2.  I would be inclined to spell out "Psychosocial Interventions" a bit more.  For my course, that would be CBT and MI.

3.  Critical Issues: I wouldn't have included Spirituality, but I would have included homelessness, suicide, self-harm, sexual and physical abuse and domestic violence.

4.  Research Methods: presumably this will be a big thing for post-grad courses, but at DipHE/FD level, all we are aiming at is preparing the students to understand the main points in a research paper.  Perhaps there could be differentated versions of the Core Syllabus for different levels of course?  I know that sounds complicated, but if we want to deliver courses at different levels, the situation is complicated.

Hope this helps.

Regards,

Tony Priest
Course Director, Foundation Degree in Drug and Alcohol Counselling
University of Leicester
01604-736231

Course Website:  www.le.ac.uk/lifelonglearning/counselling/courses
________________________________
From: Addiction Course Convenors [[log in to unmask]] On Behalf Of A.C.Ashenhurst [[log in to unmask]]
Sent: 23 November 2009 16:08
To: [log in to unmask]
Subject: core skills

Dear All,
A meeting of Addiction Course Convenors (ACC) in Higher Education was held at Birmingham University on Thurs 19th November. One of the matters discussed was the way forward for HE programmes across the UK. With a somewhat parallel agenda the NTA have recently convened a Skills Symposium which is addressing  the future training and education of practitioners working with problem substance users. Andy Ashenhurst was asked to liaise between the two groups in the first instance and present an ACC core curriculum at the next meeting of the NTA Symposium on December 4th.

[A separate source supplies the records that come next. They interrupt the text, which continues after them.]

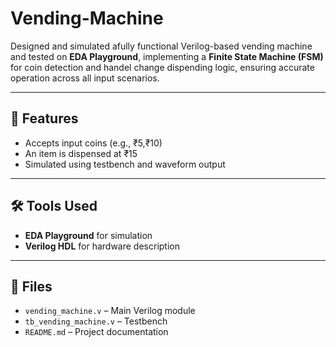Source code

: # Vending-Machine
Designed and simulated afully functional Verilog-based vending machine and tested on **EDA Playground**, implementing a **Finite State Machine (FSM)** for coin detection and handel change dispending logic, ensuring accurate operation across all input scenarios.

---
## 🔧 Features
- Accepts input coins (e.g., ₹5,₹10)
- An item is dispensed at ₹15
- Simulated using testbench and waveform output
---
## 🛠️ Tools Used
- **EDA Playground** for simulation
- **Verilog HDL** for hardware description
---

## 📁 Files
- `vending_machine.v` – Main Verilog module
- `tb_vending_machine.v` – Testbench
- `README.md` – Project documentation


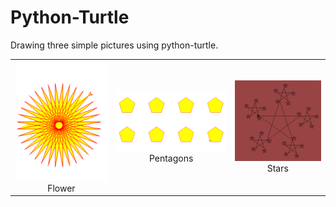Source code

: # Python-Turtle

Drawing three simple pictures using python-turtle.

| | | |
|:-------------------------:|:-------------------------:|:-------------------------:|
|<img width="1604" alt="screen shot 2017-08-07 at 12 18 15 pm" src="https://github.com/WiroonB/Python-Turtle/blob/main/Images/Flower.PNG?raw=true"> Flower|<img width="1604" alt="screen shot 2017-08-07 at 12 18 15 pm" src="https://github.com/WiroonB/Python-Turtle/blob/main/Images/Pentagon.PNG?raw=true"> Pentagons |<img width="1604" alt="screen shot 2017-08-07 at 12 18 15 pm" src="https://github.com/WiroonB/Python-Turtle/blob/main/Images/Star.PNG?raw=true"> Stars ||

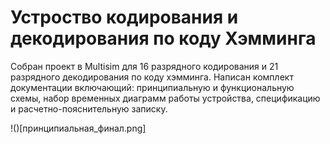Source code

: # Устроство кодирования и декодирования по коду Хэмминга

Собран проект в Multisim для 16 разрядного кодирования и 21 разрядного декодирования по коду хэмминга. Написан комплект документации включающий: принципиальную и функциональную схемы, набор временных диаграмм работы устройства, спецификацию и расчетно-пояснительную записку.

!()[принципиальная_финал.png]
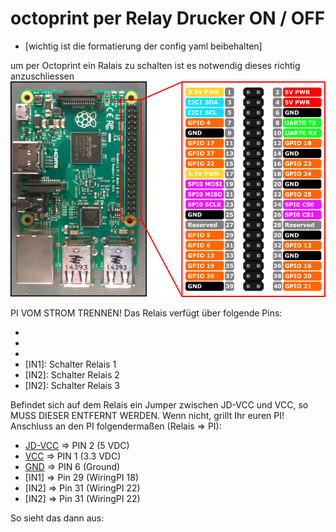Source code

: # octoprint per Relay Drucker ON / OFF 

* [wichtig ist die formatierung der config yaml beibehalten]

um per Octoprint ein Ralais zu schalten ist es notwendig dieses richtig anzuschliessen
![Pinout Raspberry Pi3](https://github.com/ossilampe/octoprint/blob/master/RP2_Pinout.png)  


PI VOM STROM TRENNEN!
Das Relais verfügt über folgende Pins:

* [JD-VCC]: 5v+
* [VCC]: 3.3v+
* [GND]: Masse
* [IN1]: Schalter Relais 1
* [IN2]: Schalter Relais 2 
* [IN2]: Schalter Relais 3

Befindet sich auf dem Relais ein Jumper zwischen JD-VCC und VCC, so MUSS DIESER ENTFERNT WERDEN. Wenn nicht, grillt Ihr euren PI!
Anschluss an den PI folgendermaßen (Relais => PI):

* [JD-VCC] => PIN 2 (5 VDC)
* [VCC] => PIN 1 (3.3 VDC)
* [GND] => PIN 6 (Ground)
* [IN1] => Pin 29 (WiringPI 18)
* [IN2] => Pin 31 (WiringPI 22) 
* [IN2] => Pin 31 (WiringPI 22)

So sieht das dann aus: 
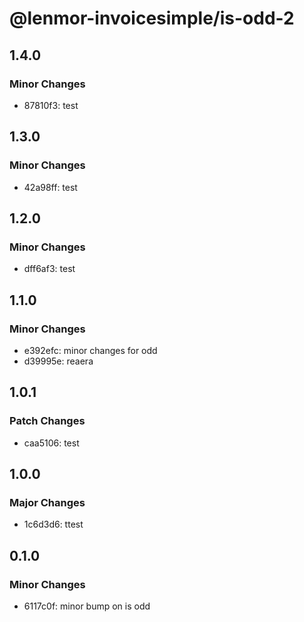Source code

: # @lenmor-invoicesimple/is-odd-2

## 1.4.0

### Minor Changes

- 87810f3: test

## 1.3.0

### Minor Changes

- 42a98ff: test

## 1.2.0

### Minor Changes

- dff6af3: test

## 1.1.0

### Minor Changes

- e392efc: minor changes for odd
- d39995e: reaera

## 1.0.1

### Patch Changes

- caa5106: test

## 1.0.0

### Major Changes

- 1c6d3d6: ttest

## 0.1.0

### Minor Changes

- 6117c0f: minor bump on is odd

At the ACC meeting those present agreed to develop a HE core curriculum for all members of the group. From an outsiders point of view it appears to be difficult to know what each of our programmes contains as they are so diverse. As a result the HE sector may be (is  already) losing student and stakeholder support. If the HE sector was able to agree on a core curriculum, student applicants, their employers and ultimately their clients will have an across the board idea of what our programmes contain.

 If a core curriculum is presented to the NTA meeting on 4th Dec, it will give other members of the symposium (most of whom are not NTA staff but service providers, service user groups, professional bodies, GPs etc) a basis for discussion about what a universal HE education and training agenda may look like in the future.

Attached is a first draft of a core curriculum. Please look through it, adding any broad topic areas you feel are missing and any brief comment that could help take this agenda forward. We have kept the categories deliberately broad at this stage to keep the process moving and leave room for people at the NTA symposium to add their inputs, but there is plenty of space for diversity within these categories.
To put such a core list to the meeting on 4th Dec will be a first step in presenting the HE sector as a coherent body  in a wider influential setting. In order to meet the needs of service providers and clients, the sector seeks to negotiate with NTA Symposium members a way forward leading to national benchmarks and standards.
Thank you for your  input by the end of November.